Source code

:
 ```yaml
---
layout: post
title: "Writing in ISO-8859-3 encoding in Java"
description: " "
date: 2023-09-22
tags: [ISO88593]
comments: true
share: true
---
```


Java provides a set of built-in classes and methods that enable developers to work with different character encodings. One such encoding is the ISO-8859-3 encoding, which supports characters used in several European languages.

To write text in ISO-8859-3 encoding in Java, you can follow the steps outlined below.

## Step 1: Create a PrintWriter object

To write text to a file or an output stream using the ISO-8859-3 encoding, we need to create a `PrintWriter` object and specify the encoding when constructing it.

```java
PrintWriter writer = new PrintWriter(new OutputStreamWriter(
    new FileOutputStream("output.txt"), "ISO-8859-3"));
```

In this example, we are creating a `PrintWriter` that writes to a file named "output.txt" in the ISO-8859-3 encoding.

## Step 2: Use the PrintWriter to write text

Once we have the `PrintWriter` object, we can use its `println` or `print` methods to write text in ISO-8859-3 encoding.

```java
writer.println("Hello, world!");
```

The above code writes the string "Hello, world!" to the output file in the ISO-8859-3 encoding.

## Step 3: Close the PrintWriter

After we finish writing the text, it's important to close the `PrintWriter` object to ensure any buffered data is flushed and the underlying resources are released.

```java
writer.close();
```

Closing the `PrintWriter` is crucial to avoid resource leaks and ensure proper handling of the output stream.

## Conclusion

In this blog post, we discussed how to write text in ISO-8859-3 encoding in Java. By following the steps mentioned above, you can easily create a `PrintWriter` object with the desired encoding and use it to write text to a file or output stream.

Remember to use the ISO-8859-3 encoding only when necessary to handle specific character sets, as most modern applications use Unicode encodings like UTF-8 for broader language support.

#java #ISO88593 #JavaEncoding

### What you are asked to do
Print the records above verbatim from their first line to the line containing "## Step 1: Create a PrintWriter object", both included, and stop there.

### Answer to this exercise
Source code

:
 ```yaml
---
layout: post
title: "Writing in ISO-8859-3 encoding in Java"
description: " "
date: 2023-09-22
tags: [ISO88593]
comments: true
share: true
---
```


Java provides a set of built-in classes and methods that enable developers to work with different character encodings. One such encoding is the ISO-8859-3 encoding, which supports characters used in several European languages.

To write text in ISO-8859-3 encoding in Java, you can follow the steps outlined below.

## Step 1: Create a PrintWriter object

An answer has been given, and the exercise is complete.